Santorum hurt his chances with a series of gaffes leading up to the primaries, including using robo calls to try and lure Democrats to vote for him.

GOP strategist Curt Anderson calls Santorum “badly wounded” after the twin losses Tuesday.

The losses also raise questions about the long-term prospects for Gingrich, who has failed to translate his upset win in South Carolina earlier this year into momentum.  Gingrich now must pin his campaign future on Georgia in next week’s Super Tuesday primaries.

Romney also faces a test next Tuesday in Ohio.  He should win in Massachusetts, Vermont, Idaho and Virginia but Tennessee, Oklahoma and North Dakota could go for Santorum.

“Super Tuesday could be the clincher,” Williams says. “Or it could continue the chaos.”

6 thoughts on “Michigan, Arizona primaries give Romney a needed boost”

  1. This just in, Arizona primary also suspected of election fraud. This brings us to 4 states where fraud is said to have aided Mitt Romney.

  2. Come November, it looks like we are once again going to be given a choice between voting for Hitler or Stalin.

    As far as the Republican nomination is concerned, the only question now is who Mr. Romney is going to select as his running mate.

  3. Interesting numbers. Apparently American women want to be told what not to do. I’m old enough to remember how women celebrated the end of WW2 but that seems to have faded behind whatever the churches are offering in the way of rules.

    Well, then the churches had better open orphanages for unwanted babies and unwanted pregnant teens. I’ve often wondered where the American ideals for independent lives went. Did the television suck them all away? I swear that the collective IQs for women have fallen below normal.

    In my world, the women run the board of directors for many of our major corporations but now those same corporations are the enemy of the masses.

    The only way to save this nation is to pull the States away from the federal government and let the people decide how much government we want. But possibly, the television has done the harm to the development of the kid’s brains. From now on they will all have to be told what not to do.

    Maybe wee should pit Romney against Obama on “Dancing with the Stars” and put the winner in the white house.

    My generation is dying out and television will be the new law and order.

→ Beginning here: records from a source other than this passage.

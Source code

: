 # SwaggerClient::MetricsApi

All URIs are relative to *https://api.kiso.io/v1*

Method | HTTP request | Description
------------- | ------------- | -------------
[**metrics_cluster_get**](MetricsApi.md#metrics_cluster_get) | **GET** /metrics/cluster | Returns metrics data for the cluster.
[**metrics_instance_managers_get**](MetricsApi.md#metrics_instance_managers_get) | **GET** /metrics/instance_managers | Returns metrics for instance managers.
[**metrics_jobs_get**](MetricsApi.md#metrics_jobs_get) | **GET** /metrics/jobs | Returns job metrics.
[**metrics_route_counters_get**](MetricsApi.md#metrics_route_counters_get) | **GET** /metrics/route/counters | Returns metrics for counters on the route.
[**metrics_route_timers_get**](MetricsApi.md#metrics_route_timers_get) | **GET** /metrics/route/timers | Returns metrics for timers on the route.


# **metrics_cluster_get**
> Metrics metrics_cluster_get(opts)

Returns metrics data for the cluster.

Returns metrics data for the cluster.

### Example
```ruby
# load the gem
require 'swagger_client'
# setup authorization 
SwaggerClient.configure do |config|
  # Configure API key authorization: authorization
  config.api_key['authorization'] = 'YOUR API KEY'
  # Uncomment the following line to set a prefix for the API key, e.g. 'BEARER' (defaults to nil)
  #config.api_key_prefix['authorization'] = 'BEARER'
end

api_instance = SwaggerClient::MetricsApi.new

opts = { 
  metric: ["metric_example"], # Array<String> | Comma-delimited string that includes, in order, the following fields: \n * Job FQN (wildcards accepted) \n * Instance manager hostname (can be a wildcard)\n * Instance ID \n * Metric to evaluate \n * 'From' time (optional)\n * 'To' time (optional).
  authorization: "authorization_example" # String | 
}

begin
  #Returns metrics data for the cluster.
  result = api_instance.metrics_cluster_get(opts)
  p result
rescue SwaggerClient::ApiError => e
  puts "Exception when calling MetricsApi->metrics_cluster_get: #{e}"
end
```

  4. Victory for whom? Nothing changes when it comes to women and gays wanting equal respect. It is no longer the candidate who rules the Empire but the political parties themselves. The movement into a Christian Nation will not be stopped. Catholic or LDS; it makes no difference.

    The citizens of the United States demand that the Constitution list the prohibitions to make all follow the same path into salvation. Well, they can have the damn nation and all the weak-ass people who will never think for themselves. I’m with Senator Snowe in her giving up working for her constituents. Constituents do not want freedoms. Turn the Congressional building into an American Vatican; I won’t stop it. The question is whether we buy into the Pope or the Prophet.